To do
From the records below, print exactly the lines starting at the one containing "modelling to resolve." and ending at the one containing "that meaning recognition", ends included, and nothing else.
****
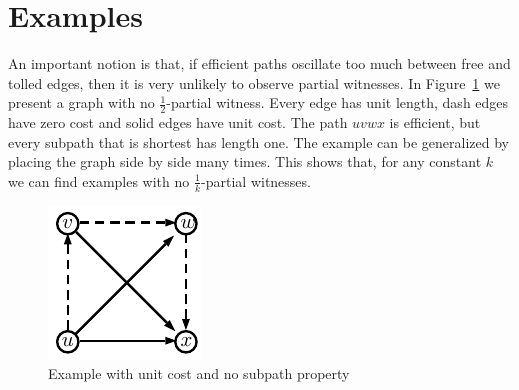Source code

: \documentclass[letterpaper,11pt]{article}
\begin{document}
\section{Examples}

An important notion is that, if efficient paths oscillate too much between free and tolled edges, then it is very unlikely to observe partial witnesses.
In Figure~\ref{fig:nosubpath} we present a graph with no $\frac{1}{2}$-partial witness.
Every edge has unit length, dash edges have zero cost and solid edges have unit cost.
The path $uvwx$ is efficient, but every subpath that is shortest has length one.
The example can be generalized by placing the graph side by side many times.
This shows that, for any constant $k$ we can find examples with no $\frac{1}{k}$-partial witnesses.


\begin{figure}
\caption{Example with unit cost and no subpath property}
\label{fig:nosubpath}
\centering
\includegraphics[scale=1.3]{TexImg/Nosubpath.pdf}
\end{figure}



\end{document}
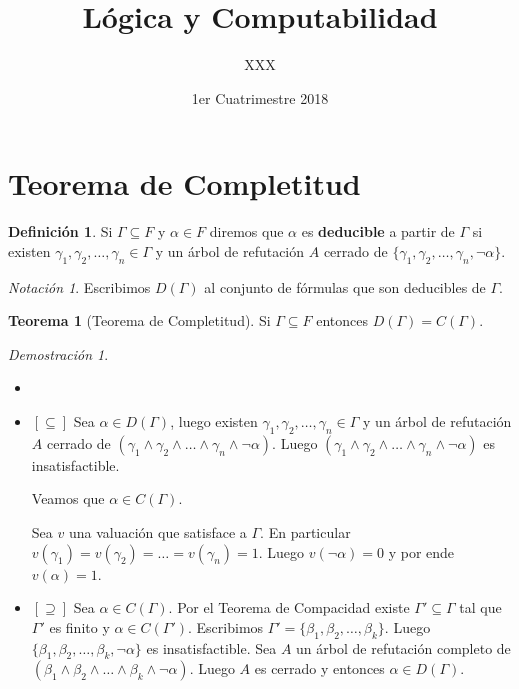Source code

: \documentclass[a4paper,11pt]{article}
\title{Lógica y Computabilidad}
\author{XXX}
\date{1er Cuatrimestre 2018}
\theoremstyle{definition}
\newtheorem{defn}{Definición}[section]
\newtheorem{teor}{Teorema}[section]
\theoremstyle{remark}
\newtheorem*{notc}{Notación}
\newtheorem*{demo}{Demostración}
\begin{document}
\maketitle

\section{Teorema de Completitud}

\begin{defn}
    Si $\Gamma \subseteq F$ y $\alpha \in F$ diremos que $\alpha$ es \textbf{deducible}
    a partir de $\Gamma$ si existen $\gamma_1, \gamma_2, \dots, \gamma_n \in \Gamma$ y
    un árbol de refutación $A$ cerrado de $\{\gamma_1, \gamma_2, \dots, \gamma_n, \lnot\alpha\}$.
\end{defn}

\begin{notc}
    Escribimos $D(\Gamma)$ al conjunto de fórmulas que son deducibles de $\Gamma$.
\end{notc}

\begin{teor}[Teorema de Completitud]
    Si $\Gamma \subseteq F$ entonces $D(\Gamma) = C(\Gamma)$.
\end{teor}

\begin{demo}
    \begin{itemize}
        \item[]
        
        \item[] $[\subseteq]$ Sea $\alpha \in D(\Gamma)$, luego existen 
        $\gamma_1, \gamma_2, \dots, \gamma_n \in \Gamma$ y un árbol de refutación $A$ cerrado de 
        $(\gamma_1 \land \gamma_2 \land \dots \land \gamma_n \land \lnot \alpha)$.
        Luego $(\gamma_1 \land \gamma_2 \land \dots \land \gamma_n \land \lnot \alpha)$ es
        insatisfactible.
        
        Veamos que $\alpha \in C(\Gamma)$.
        
        Sea $v$ una valuación que satisface a $\Gamma$. En particular $v(\gamma_1) = v(\gamma_2) 
        = \dots = v(\gamma_n) = 1$. Luego $v(\lnot\alpha) = 0$ y por ende $v(\alpha) = 1$.
        
        \item[] $[\supseteq]$ Sea $\alpha \in C(\Gamma)$. Por el Teorema de Compacidad existe
        $\Gamma' \subseteq \Gamma$ tal que $\Gamma'$ es finito y $\alpha \in C(\Gamma')$. 
        Escribimos $\Gamma' = \{\beta_1, \beta_2, \ldots, \beta_k\}$. Luego 
        $\{\beta_1, \beta_2, \ldots, \beta_k, \lnot\alpha\}$ es insatisfactible. 
        Sea $A$ un árbol de refutación completo de $(\beta_1 \land \beta_2 \land \ldots \land 
        \beta_k \land \lnot\alpha)$. Luego $A$ es cerrado y entonces $\alpha \in D(\Gamma)$.
    \end{itemize}
\end{demo}
\end{document}
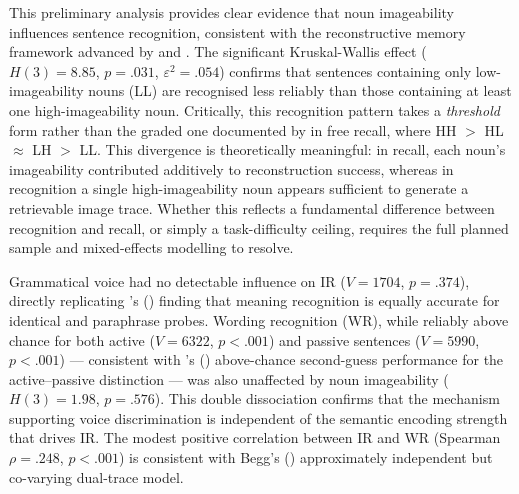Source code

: \documentclass[12pt, a4paper]{article}
\begin{document}
This preliminary analysis provides clear evidence that noun imageability
influences sentence recognition, consistent with the reconstructive memory
framework advanced by \citet{james1973} and \citet{begg1971}. The significant
Kruskal-Wallis effect ($H(3) = 8.85$, $p = .031$, $\varepsilon^2 = .054$)
confirms that sentences containing only low-imageability nouns (LL) are
recognised less reliably than those containing at least one high-imageability
noun. Critically, this recognition pattern takes a \textit{threshold} form
rather than the graded one documented by \citet{james1973} in free recall,
where HH $>$ HL $\approx$ LH $>$ LL. This divergence is theoretically
meaningful: in recall, each noun's imageability contributed additively to
reconstruction success, whereas in recognition a single high-imageability
noun appears sufficient to generate a retrievable image trace. Whether this
reflects a fundamental difference between recognition and recall, or simply
a task-difficulty ceiling, requires the full planned sample and mixed-effects
modelling to resolve.

Grammatical voice had no detectable influence on IR ($V = 1704$, $p = .374$),
directly replicating \citeauthor{begg1971}'s (\citeyear{begg1971}) finding
that meaning recognition is equally accurate for identical and paraphrase probes.
Wording recognition (WR), while reliably above chance for both active
($V = 6322$, $p < .001$) and passive sentences ($V = 5990$, $p < .001$) —
consistent with \citeauthor{bregman1968}'s (\citeyear{bregman1968}) above-chance
second-guess performance for the active--passive distinction — was also unaffected
by noun imageability ($H(3) = 1.98$, $p = .576$). This double dissociation
confirms that the mechanism supporting voice discrimination is independent of
the semantic encoding strength that drives IR. The modest positive correlation
between IR and WR (Spearman $\rho = .248$, $p < .001$) is consistent with
Begg's (\citeyear{begg1971}) approximately independent but co-varying
dual-trace model.
\end{document}
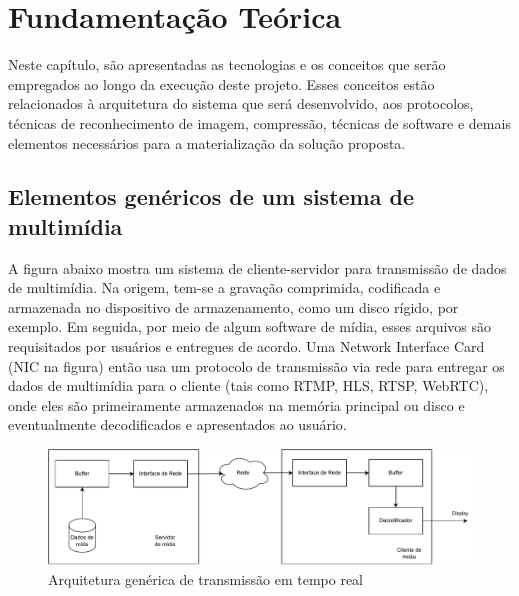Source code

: \documentclass[12pt, %
openright, 
oneside, %
a4paper,    %
brazil]{facom-ufu-abntex2}
\begin{document}


\chapter{Fundamentação Teórica}

Neste capítulo, são apresentadas as tecnologias e os conceitos que serão
empregados ao longo da execução deste projeto. Esses conceitos estão
relacionados à arquitetura do sistema que será desenvolvido, aos protocolos,
técnicas de reconhecimento de imagem, compressão, técnicas de software e demais
elementos necessários para a materialização da solução proposta.

\section{Elementos genéricos de um sistema de multimídia}

A figura abaixo mostra um sistema de cliente-servidor para transmissão de dados
de multimídia. Na origem, tem-se a gravação comprimida, codificada e armazenada
no dispositivo de armazenamento, como um disco rígido, por exemplo. Em seguida,
por meio de algum software de mídia, esses arquivos são requisitados por
usuários e entregues de acordo. Uma Network Interface Card (NIC na figura)
então usa um protocolo de transmissão via rede para entregar os dados de
multimídia para o cliente (tais como RTMP, HLS, RTSP, WebRTC), onde eles são
primeiramente armazenados na memória principal ou disco e eventualmente
decodificados e apresentados ao usuário.

\begin{figure}[!ht]
	\centering
	\includegraphics[width=1\linewidth]{media_fundamentals.pdf}
	\caption[Representação de um arquitetura de tempo real genérica]{Arquitetura genérica de transmissão em tempo real}
	\label{fig:graficosVariandoTamanhoRede}
\end{figure}
\end{document}
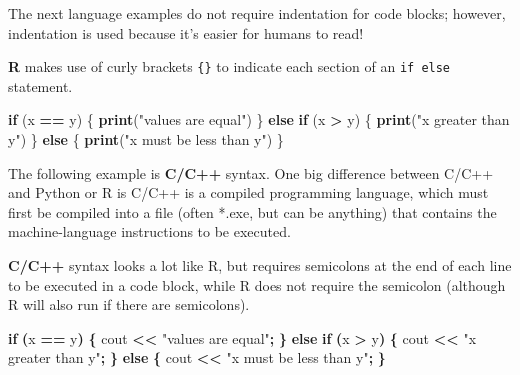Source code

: \documentclass[
]{book}
\newenvironment{Shaded}{\begin{snugshade}}{\end{snugshade}}
\newcommand{\ControlFlowTok}[1]{\textcolor[rgb]{0.13,0.29,0.53}{\textbf{#1}}}
\newcommand{\FunctionTok}[1]{\textcolor[rgb]{0.13,0.29,0.53}{\textbf{#1}}}
\newcommand{\NormalTok}[1]{#1}
\newcommand{\OperatorTok}[1]{\textcolor[rgb]{0.81,0.36,0.00}{\textbf{#1}}}
\newcommand{\SpecialCharTok}[1]{\textcolor[rgb]{0.81,0.36,0.00}{\textbf{#1}}}
\newcommand{\StringTok}[1]{\textcolor[rgb]{0.31,0.60,0.02}{#1}}
\begin{document}
The next language examples do not require indentation for code blocks; however, indentation is used because it's easier for humans to read!

\textbf{R} makes use of curly brackets \texttt{\{\}} to indicate each section of an \texttt{if\ else} statement.

\begin{Shaded}
\begin{Highlighting}[]
\ControlFlowTok{if}\NormalTok{ (x }\SpecialCharTok{==}\NormalTok{ y) \{}
  \FunctionTok{print}\NormalTok{(}\StringTok{"values are equal"}\NormalTok{)}
\NormalTok{\} }\ControlFlowTok{else} \ControlFlowTok{if}\NormalTok{ (x }\SpecialCharTok{\textgreater{}}\NormalTok{ y) \{}
  \FunctionTok{print}\NormalTok{(}\StringTok{"x greater than y"}\NormalTok{)}
\NormalTok{\} }\ControlFlowTok{else}\NormalTok{ \{}
  \FunctionTok{print}\NormalTok{(}\StringTok{"x must be less than y"}\NormalTok{)}
\NormalTok{\}}
\end{Highlighting}
\end{Shaded}

The following example is \textbf{C/C++} syntax. One big difference between C/C++ and Python or R is C/C++ is a compiled programming language, which must first be compiled into a file (often *.exe, but can be anything) that contains the machine-language instructions to be executed.

\textbf{C/C++} syntax looks a lot like R, but requires semicolons at the end of each line to be executed in a code block, while R does not require the semicolon (although R will also run if there are semicolons).

\begin{Shaded}
\begin{Highlighting}[]
\ControlFlowTok{if} \OperatorTok{(}\NormalTok{x }\OperatorTok{==}\NormalTok{ y}\OperatorTok{)} \OperatorTok{\{}
\NormalTok{  cout }\OperatorTok{\textless{}\textless{}} \StringTok{"values are equal"}\OperatorTok{;}
\OperatorTok{\}} \ControlFlowTok{else} \ControlFlowTok{if} \OperatorTok{(}\NormalTok{x }\OperatorTok{\textgreater{}}\NormalTok{ y}\OperatorTok{)} \OperatorTok{\{}
\NormalTok{  cout }\OperatorTok{\textless{}\textless{}} \StringTok{"x greater than y"}\OperatorTok{;}
\OperatorTok{\}} \ControlFlowTok{else} \OperatorTok{\{}
\NormalTok{  cout }\OperatorTok{\textless{}\textless{}} \StringTok{"x must be less than y"}\OperatorTok{;}
\OperatorTok{\}}
\end{Highlighting}
\end{Shaded}
\end{document}
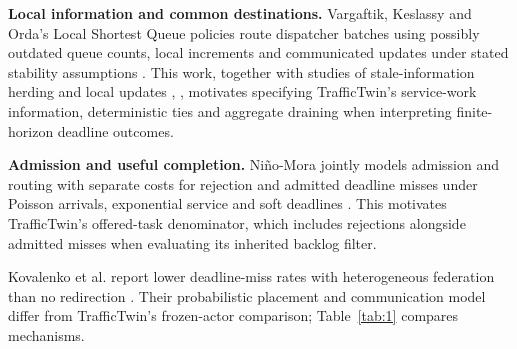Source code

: \documentclass[12pt,a4paper]{article}
\begin{document}
\textbf{Local information and common destinations.} Vargaftik, Keslassy and Orda's Local Shortest Queue policies route dispatcher batches using possibly outdated queue counts, local increments and communicated updates under stated stability assumptions \cite{ref18}. This work, together with studies of stale-information herding and local updates \cite{ref45}, \cite{ref19}, motivates specifying TrafficTwin's service-work information, deterministic ties and aggregate draining when interpreting finite-horizon deadline outcomes.

\textbf{Admission and useful completion.} Niño-Mora jointly models admission and routing with separate costs for rejection and admitted deadline misses under Poisson arrivals, exponential service and soft deadlines \cite{ref20}. This motivates TrafficTwin's offered-task denominator, which includes rejections alongside admitted misses when evaluating its inherited backlog filter.

Kovalenko et al. report lower deadline-miss rates with heterogeneous federation than no redirection \cite{ref46}. Their probabilistic placement and communication model differ from TrafficTwin's frozen-actor comparison; Table~\ref{tab:1} compares mechanisms.
\end{document}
****
Result
modelling to resolve.

Grammatical voice had no detectable influence on IR ($V = 1704$, $p = .374$),
directly replicating \citeauthor{begg1971}'s (\citeyear{begg1971}) finding
that meaning recognition is equally accurate for identical and paraphrase probes.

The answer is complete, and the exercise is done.